I was so proud of myself. For creating my wardrobe at such a great price. But still more than I typically spend on clothes.

It didn’t take long for me to realize that fewer and better quality pieces would have been better. Shirts faded in color, sweaters started to pill, and shoes didn’t breathe.

By this winter, I only liked to wear a small selection of my previous wardrobe.

Choosing my clothes based on what they cost had been one of the biggest selection criteria for my capsule wardrobe. I didn't buy anything that wasn't on my list, but everything I bought was fast fashion.

Because I wanted the entire capsule wardrobe now, not sometime in the future.

I was ready for a capsule wardrobe, but I hadn’t been ready to invest in my clothing. I was caught up in immediate gratification. I was looking at NOW, not tomorrow.

When it finally clicks

We all have a set of values - standards we use in life to guide our behavior. We’re also pretty good at ignoring at least some of those values when they aren’t convenient.
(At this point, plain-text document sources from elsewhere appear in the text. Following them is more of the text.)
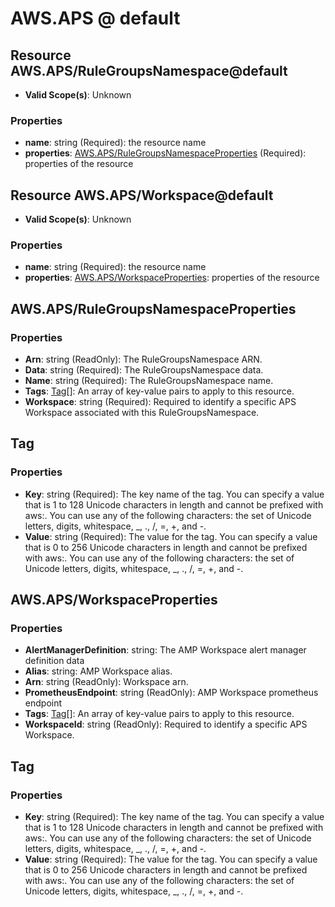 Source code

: # AWS.APS @ default

## Resource AWS.APS/RuleGroupsNamespace@default
* **Valid Scope(s)**: Unknown
### Properties
* **name**: string (Required): the resource name
* **properties**: [AWS.APS/RuleGroupsNamespaceProperties](#awsapsrulegroupsnamespaceproperties) (Required): properties of the resource

## Resource AWS.APS/Workspace@default
* **Valid Scope(s)**: Unknown
### Properties
* **name**: string (Required): the resource name
* **properties**: [AWS.APS/WorkspaceProperties](#awsapsworkspaceproperties): properties of the resource

## AWS.APS/RuleGroupsNamespaceProperties
### Properties
* **Arn**: string (ReadOnly): The RuleGroupsNamespace ARN.
* **Data**: string (Required): The RuleGroupsNamespace data.
* **Name**: string (Required): The RuleGroupsNamespace name.
* **Tags**: [Tag](#tag)[]: An array of key-value pairs to apply to this resource.
* **Workspace**: string (Required): Required to identify a specific APS Workspace associated with this RuleGroupsNamespace.

## Tag
### Properties
* **Key**: string (Required): The key name of the tag. You can specify a value that is 1 to 128 Unicode characters in length and cannot be prefixed with aws:. You can use any of the following characters: the set of Unicode letters, digits, whitespace, _, ., /, =, +, and -.
* **Value**: string (Required): The value for the tag. You can specify a value that is 0 to 256 Unicode characters in length and cannot be prefixed with aws:. You can use any of the following characters: the set of Unicode letters, digits, whitespace, _, ., /, =, +, and -.

## AWS.APS/WorkspaceProperties
### Properties
* **AlertManagerDefinition**: string: The AMP Workspace alert manager definition data
* **Alias**: string: AMP Workspace alias.
* **Arn**: string (ReadOnly): Workspace arn.
* **PrometheusEndpoint**: string (ReadOnly): AMP Workspace prometheus endpoint
* **Tags**: [Tag](#tag)[]: An array of key-value pairs to apply to this resource.
* **WorkspaceId**: string (ReadOnly): Required to identify a specific APS Workspace.

## Tag
### Properties
* **Key**: string (Required): The key name of the tag. You can specify a value that is 1 to 128 Unicode characters in length and cannot be prefixed with aws:. You can use any of the following characters: the set of Unicode letters, digits, whitespace, _, ., /, =, +, and -.
* **Value**: string (Required): The value for the tag. You can specify a value that is 0 to 256 Unicode characters in length and cannot be prefixed with aws:. You can use any of the following characters: the set of Unicode letters, digits, whitespace, _, ., /, =, +, and -.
From the time I was a little girl, I’ve considered myself an environmentalist. I still remember carrying around a book called 50 Ways to Save the Planet as if it was my bible.

But have I ever stopped to consider the environmental impact of my jeans? Nope.

I’ve also grown into a staunch feminist. I vote based on my feminist values, I raise my son on those values, and I even teach a Women’s Studies course.

I never once considered how my clothing conflicted with my feminist values. Not until I read one of The Good Trade’s regular "Week of Outfits" posts.

I can’t call myself a feminist if I promote fashion companies that exploit low-income women of color, which most garment workers are.
— Cat Chiang, Restitchstance

Chiang’s words were a gut punch.

I went home that night and finally watched The True Cost.

Purchasing socially and environmentally ethical clothing is no longer a choice for me. If I want my identity to include feminism and environmentalism, ethical fashion is the only option.

Because of my finances, I won’t be able to create my next capsule wardrobe overnight. Instead, it will take me months to reach my initial goal. There will be decisions and choices - takeout pizza or money for a new sweater, chai at the cafe or a new pair of shoes.

I hope you follow along. You may not make the same choices, you may not have the same priorities, that’s okay. This journey is a journey toward living true to ME.

Your fashion choices may not be part of what it means to be living true to you, but maybe this journey of mine will inspire you to ask what choices you need to make to live true to you.